The eurozone’s short-term outlook depends on markets, voters, bureaucrats and politicians. Its longer term future requires radical change.
Andrew Smithers considers the conditions that are needed for the eurozone to survive.

Central banks managing a fiat currency must be able to print money. Even under the gold standard, countries had the options of suspension or devaluation. The Bank of Japan, the Bank of England and the Federal Reserve are owned by their governments whose bills and bonds they can buy and sell. They have no credit risk in doing so. They may appear to have a price risk if they buy long-dated bonds, but they are part of the government and, if the activities of government are considered as a whole, no additional risk is being run. Central banks’ usual activities are simply part of the overall funding of government debt. Governments can borrow by issuing bonds or by printing money, and they can do this directly or via their central banks. The risks being run by the holders of the bonds and the currency are those of devaluation and inflation.

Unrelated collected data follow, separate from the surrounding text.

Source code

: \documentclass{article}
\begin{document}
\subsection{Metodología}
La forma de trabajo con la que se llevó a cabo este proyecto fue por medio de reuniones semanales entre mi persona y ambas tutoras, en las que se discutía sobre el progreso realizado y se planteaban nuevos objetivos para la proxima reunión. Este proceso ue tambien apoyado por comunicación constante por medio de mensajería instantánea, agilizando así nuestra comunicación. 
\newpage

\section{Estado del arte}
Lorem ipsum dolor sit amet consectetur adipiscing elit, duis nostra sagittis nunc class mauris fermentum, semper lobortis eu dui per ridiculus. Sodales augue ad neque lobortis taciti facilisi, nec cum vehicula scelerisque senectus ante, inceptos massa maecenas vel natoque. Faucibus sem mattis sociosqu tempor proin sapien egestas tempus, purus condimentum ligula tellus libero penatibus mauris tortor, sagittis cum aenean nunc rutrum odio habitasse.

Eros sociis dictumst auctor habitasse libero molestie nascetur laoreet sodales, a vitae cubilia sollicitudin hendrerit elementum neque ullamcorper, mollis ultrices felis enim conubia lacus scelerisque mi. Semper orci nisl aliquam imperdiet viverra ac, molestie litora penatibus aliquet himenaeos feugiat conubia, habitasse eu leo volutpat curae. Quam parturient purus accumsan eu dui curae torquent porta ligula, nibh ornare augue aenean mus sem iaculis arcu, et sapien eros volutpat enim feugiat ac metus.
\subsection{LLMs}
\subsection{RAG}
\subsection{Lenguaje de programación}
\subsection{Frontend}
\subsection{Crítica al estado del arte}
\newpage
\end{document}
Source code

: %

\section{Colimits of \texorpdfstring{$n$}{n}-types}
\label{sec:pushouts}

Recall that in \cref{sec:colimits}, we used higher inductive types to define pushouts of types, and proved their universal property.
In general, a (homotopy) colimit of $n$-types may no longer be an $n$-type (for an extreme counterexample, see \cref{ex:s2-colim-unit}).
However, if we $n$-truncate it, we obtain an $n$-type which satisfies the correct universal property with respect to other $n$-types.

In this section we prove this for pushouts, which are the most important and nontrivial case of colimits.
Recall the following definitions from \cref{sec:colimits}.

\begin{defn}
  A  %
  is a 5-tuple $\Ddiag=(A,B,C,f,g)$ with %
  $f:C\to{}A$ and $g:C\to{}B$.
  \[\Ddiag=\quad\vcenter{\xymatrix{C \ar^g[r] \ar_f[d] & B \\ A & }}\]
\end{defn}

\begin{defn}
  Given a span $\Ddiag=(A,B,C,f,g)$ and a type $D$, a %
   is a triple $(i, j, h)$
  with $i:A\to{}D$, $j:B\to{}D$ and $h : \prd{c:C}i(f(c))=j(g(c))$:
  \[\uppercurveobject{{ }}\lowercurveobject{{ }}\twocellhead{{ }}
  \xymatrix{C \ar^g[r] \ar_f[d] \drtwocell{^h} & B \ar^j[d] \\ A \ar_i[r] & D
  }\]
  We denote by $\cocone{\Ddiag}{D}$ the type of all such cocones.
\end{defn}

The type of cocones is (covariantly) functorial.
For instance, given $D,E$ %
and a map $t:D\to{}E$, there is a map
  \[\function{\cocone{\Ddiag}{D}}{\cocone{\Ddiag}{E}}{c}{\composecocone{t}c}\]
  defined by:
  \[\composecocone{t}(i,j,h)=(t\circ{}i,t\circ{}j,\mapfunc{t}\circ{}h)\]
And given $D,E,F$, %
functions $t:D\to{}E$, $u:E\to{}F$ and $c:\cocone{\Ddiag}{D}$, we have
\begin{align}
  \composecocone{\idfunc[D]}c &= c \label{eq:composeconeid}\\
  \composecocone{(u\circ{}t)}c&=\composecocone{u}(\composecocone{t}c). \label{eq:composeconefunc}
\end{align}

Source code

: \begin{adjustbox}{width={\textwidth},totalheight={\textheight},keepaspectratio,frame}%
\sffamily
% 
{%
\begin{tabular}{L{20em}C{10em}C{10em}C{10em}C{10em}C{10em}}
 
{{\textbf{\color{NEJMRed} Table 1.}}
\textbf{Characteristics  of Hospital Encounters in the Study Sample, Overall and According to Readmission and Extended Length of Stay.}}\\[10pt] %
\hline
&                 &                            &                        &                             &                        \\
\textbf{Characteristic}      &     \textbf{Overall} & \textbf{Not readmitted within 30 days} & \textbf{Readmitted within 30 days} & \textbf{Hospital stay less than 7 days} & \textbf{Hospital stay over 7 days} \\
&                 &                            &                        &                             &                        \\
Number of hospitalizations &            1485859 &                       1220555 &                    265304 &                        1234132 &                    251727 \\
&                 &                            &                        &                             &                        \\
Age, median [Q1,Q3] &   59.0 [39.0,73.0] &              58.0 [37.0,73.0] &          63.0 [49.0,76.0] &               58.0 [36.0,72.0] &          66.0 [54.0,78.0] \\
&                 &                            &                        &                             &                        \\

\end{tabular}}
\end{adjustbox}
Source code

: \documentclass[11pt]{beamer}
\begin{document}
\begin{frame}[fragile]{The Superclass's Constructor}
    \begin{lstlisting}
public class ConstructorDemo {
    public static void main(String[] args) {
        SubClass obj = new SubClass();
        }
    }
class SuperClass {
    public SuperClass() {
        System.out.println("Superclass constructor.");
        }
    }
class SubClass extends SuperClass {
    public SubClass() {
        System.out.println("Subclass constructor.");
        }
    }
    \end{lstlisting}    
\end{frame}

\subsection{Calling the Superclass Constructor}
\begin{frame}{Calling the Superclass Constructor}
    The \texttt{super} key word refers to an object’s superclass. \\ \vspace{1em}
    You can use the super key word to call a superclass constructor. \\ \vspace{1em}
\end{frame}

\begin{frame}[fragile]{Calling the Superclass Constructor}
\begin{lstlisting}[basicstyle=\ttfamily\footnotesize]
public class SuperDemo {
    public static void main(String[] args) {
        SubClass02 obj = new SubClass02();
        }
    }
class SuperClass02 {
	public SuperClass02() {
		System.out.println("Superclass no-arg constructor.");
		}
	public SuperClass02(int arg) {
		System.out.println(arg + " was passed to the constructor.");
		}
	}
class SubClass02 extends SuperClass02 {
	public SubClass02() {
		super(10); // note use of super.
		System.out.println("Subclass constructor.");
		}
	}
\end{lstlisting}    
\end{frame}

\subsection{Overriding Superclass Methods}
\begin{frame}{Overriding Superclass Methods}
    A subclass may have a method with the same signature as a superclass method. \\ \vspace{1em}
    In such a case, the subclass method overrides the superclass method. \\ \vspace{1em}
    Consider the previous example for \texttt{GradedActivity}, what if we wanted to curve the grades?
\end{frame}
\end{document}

Funding is the usual way in which central banks ensure that short-term interest rates are at the level they desire. They can extend this beyond short-term interest rates by quantitative easing. Depending on which assets they choose to buy, they can flatten the yield curve, support the bond or mortgage markets or depress the exchange rate. The result of these activities may improve output or change inflationary expectations and, unlike the usual activities of central banks, they may involve credit and exchange rate risks, but losses can always be financed by printing money.

If there is a European Central Bank (“ECB”) a decade from now, it will need to be owned by a government which can print and borrow its own currency. The Eurozone will therefore, in effect, either have to be a country, or a set of currency boards anchored to one country. Hong Kong’s pegging of its dollar to the US dollar is an example that could be followed by several countries within the Eurozone, with the Deutsche Mark being, obviously, the most likely currency to act as the anchor.
There will of course be local governments within the Eurozone. They will either have their borrowing tightly controlled by the central government, as in the UK today, or will be able to default, as in the US. In the UK’s example the central government has power to step in and run a local authority that fails to control its spending. I doubt whether such draconian powers will be wanted by the central government or the member states of any future Eurozone. If that is the case, the ability of member states to go bankrupt will therefore have to be acknowledged and the pretence that this can be prevented by sanctions will be dropped in practice, even if rules on borrowing remain in place.
With this change will go the pretence that the debts of member states are without credit risk. The ECB must then, for the most part, ignore these debts in its discounting and open market operations. It cannot otherwise avoid putting risks on its balance sheet and thus on its shareholders, who should by then have learnt from experience that this is highly undesirable. They will have grasped the nature of these risks and be unwilling to accept them.